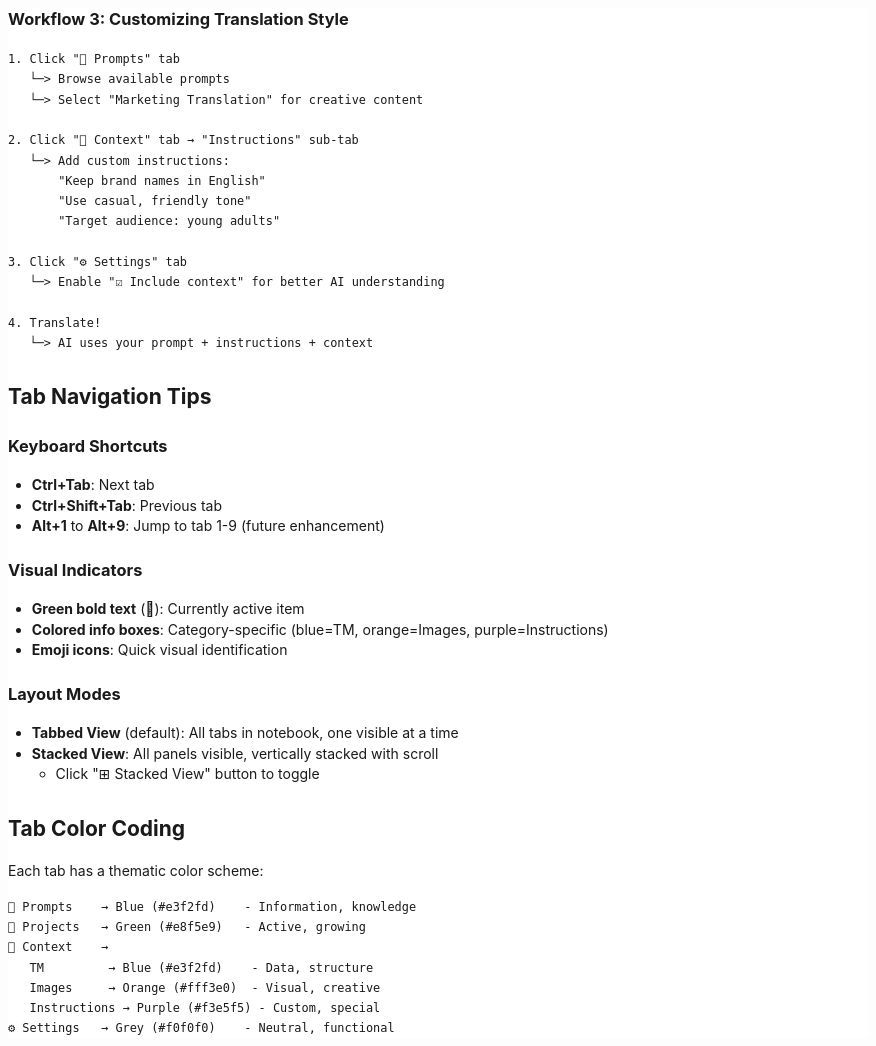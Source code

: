### Workflow 3: Customizing Translation Style
```
1. Click "📝 Prompts" tab
   └─> Browse available prompts
   └─> Select "Marketing Translation" for creative content

2. Click "🔗 Context" tab → "Instructions" sub-tab
   └─> Add custom instructions:
       "Keep brand names in English"
       "Use casual, friendly tone"
       "Target audience: young adults"

3. Click "⚙️ Settings" tab
   └─> Enable "☑ Include context" for better AI understanding

4. Translate!
   └─> AI uses your prompt + instructions + context
```

## Tab Navigation Tips

### Keyboard Shortcuts
- **Ctrl+Tab**: Next tab
- **Ctrl+Shift+Tab**: Previous tab
- **Alt+1** to **Alt+9**: Jump to tab 1-9 (future enhancement)

### Visual Indicators
- **Green bold text** (🎯): Currently active item
- **Colored info boxes**: Category-specific (blue=TM, orange=Images, purple=Instructions)
- **Emoji icons**: Quick visual identification

### Layout Modes
- **Tabbed View** (default): All tabs in notebook, one visible at a time
- **Stacked View**: All panels visible, vertically stacked with scroll
  - Click "⊞ Stacked View" button to toggle

## Tab Color Coding

Each tab has a thematic color scheme:

```
📝 Prompts    → Blue (#e3f2fd)    - Information, knowledge
📁 Projects   → Green (#e8f5e9)   - Active, growing
🔗 Context    → 
   TM         → Blue (#e3f2fd)    - Data, structure
   Images     → Orange (#fff3e0)  - Visual, creative
   Instructions → Purple (#f3e5f5) - Custom, special
⚙️ Settings   → Grey (#f0f0f0)    - Neutral, functional
```
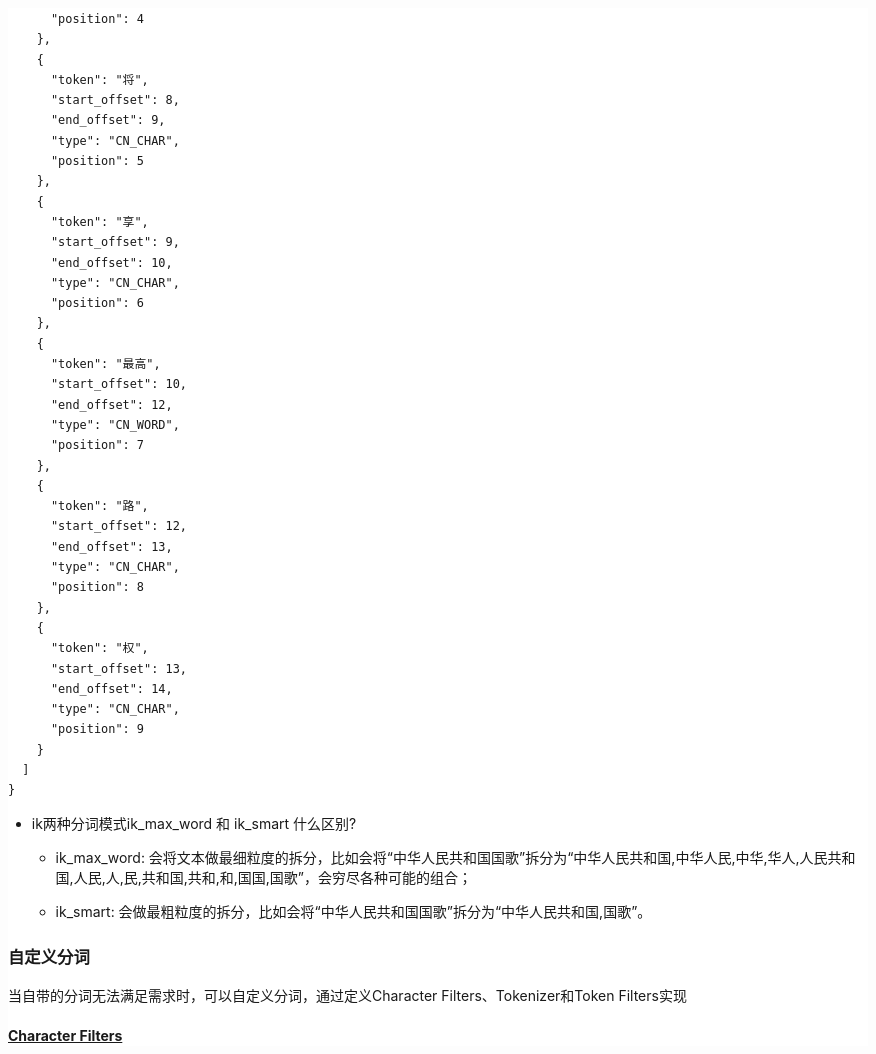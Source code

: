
 ```
      "position": 4
    },
    {
      "token": "将",
      "start_offset": 8,
      "end_offset": 9,
      "type": "CN_CHAR",
      "position": 5
    },
    {
      "token": "享",
      "start_offset": 9,
      "end_offset": 10,
      "type": "CN_CHAR",
      "position": 6
    },
    {
      "token": "最高",
      "start_offset": 10,
      "end_offset": 12,
      "type": "CN_WORD",
      "position": 7
    },
    {
      "token": "路",
      "start_offset": 12,
      "end_offset": 13,
      "type": "CN_CHAR",
      "position": 8
    },
    {
      "token": "权",
      "start_offset": 13,
      "end_offset": 14,
      "type": "CN_CHAR",
      "position": 9
    }
  ]
}
```

- ik两种分词模式ik\_max\_word 和 ik\_smart 什么区别?
    - ik\_max\_word: 会将文本做最细粒度的拆分，比如会将“中华人民共和国国歌”拆分为“中华人民共和国,中华人民,中华,华人,人民共和国,人民,人,民,共和国,共和,和,国国,国歌”，会穷尽各种可能的组合；

    - ik\_smart: 会做最粗粒度的拆分，比如会将“中华人民共和国国歌”拆分为“中华人民共和国,国歌”。

### 自定义分词
当自带的分词无法满足需求时，可以自定义分词，通过定义Character Filters、Tokenizer和Token Filters实现

#### [Character Filters](https://www.elastic.co/guide/en/elasticsearch/reference/current/analysis-charfilters.html)
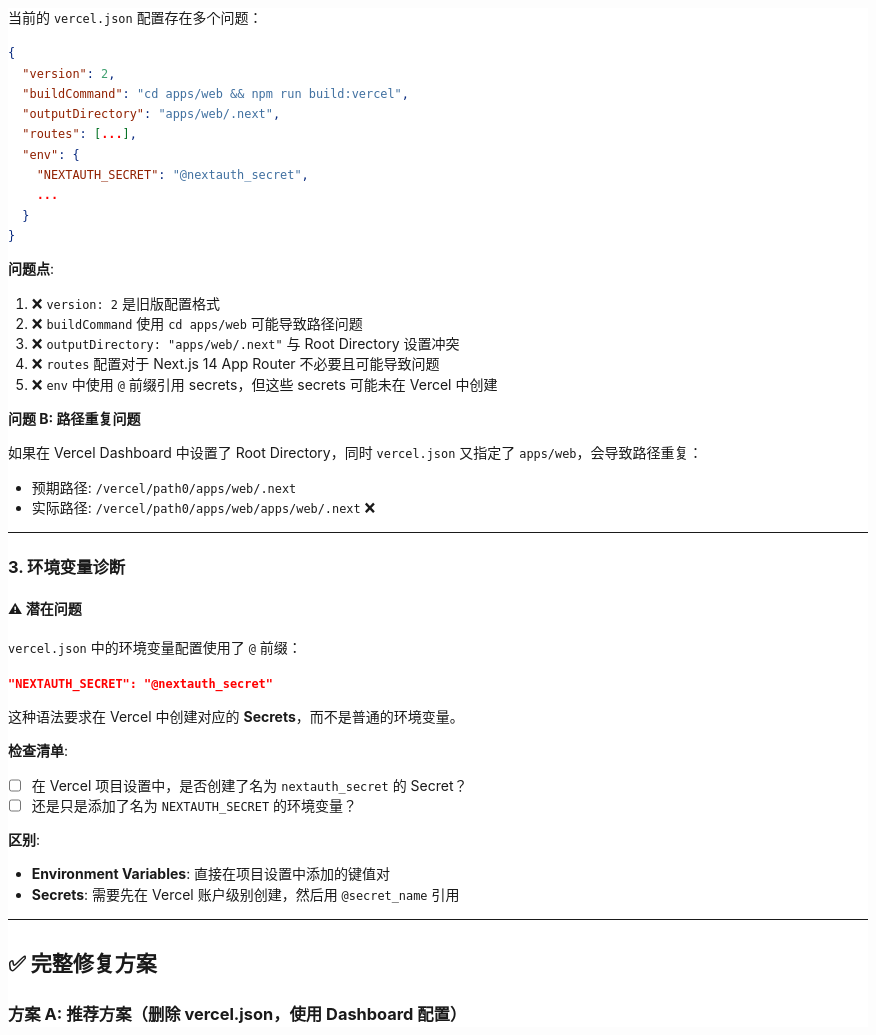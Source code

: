 当前的 `vercel.json` 配置存在多个问题：

```json
{
  "version": 2,
  "buildCommand": "cd apps/web && npm run build:vercel",
  "outputDirectory": "apps/web/.next",
  "routes": [...],
  "env": {
    "NEXTAUTH_SECRET": "@nextauth_secret",
    ...
  }
}
```

**问题点**:
1. ❌ `version: 2` 是旧版配置格式
2. ❌ `buildCommand` 使用 `cd apps/web` 可能导致路径问题
3. ❌ `outputDirectory: "apps/web/.next"` 与 Root Directory 设置冲突
4. ❌ `routes` 配置对于 Next.js 14 App Router 不必要且可能导致问题
5. ❌ `env` 中使用 `@` 前缀引用 secrets，但这些 secrets 可能未在 Vercel 中创建

**问题 B: 路径重复问题**

如果在 Vercel Dashboard 中设置了 Root Directory，同时 `vercel.json` 又指定了 `apps/web`，会导致路径重复：
- 预期路径: `/vercel/path0/apps/web/.next`
- 实际路径: `/vercel/path0/apps/web/apps/web/.next` ❌

---

### 3. 环境变量诊断

#### ⚠️ 潜在问题

`vercel.json` 中的环境变量配置使用了 `@` 前缀：
```json
"NEXTAUTH_SECRET": "@nextauth_secret"
```

这种语法要求在 Vercel 中创建对应的 **Secrets**，而不是普通的环境变量。

**检查清单**:
- [ ] 在 Vercel 项目设置中，是否创建了名为 `nextauth_secret` 的 Secret？
- [ ] 还是只是添加了名为 `NEXTAUTH_SECRET` 的环境变量？

**区别**:
- **Environment Variables**: 直接在项目设置中添加的键值对
- **Secrets**: 需要先在 Vercel 账户级别创建，然后用 `@secret_name` 引用

---

## ✅ 完整修复方案

### 方案 A: 推荐方案（删除 vercel.json，使用 Dashboard 配置）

============

## [THE PROBLEM]
The required output is each line of the entries that contains the word "中华人民共和国".

## [SOLUTION TO THIS EXERCISE]
    - ik\_max\_word: 会将文本做最细粒度的拆分，比如会将“中华人民共和国国歌”拆分为“中华人民共和国,中华人民,中华,华人,人民共和国,人民,人,民,共和国,共和,和,国国,国歌”，会穷尽各种可能的组合；
    - ik\_smart: 会做最粗粒度的拆分，比如会将“中华人民共和国国歌”拆分为“中华人民共和国,国歌”。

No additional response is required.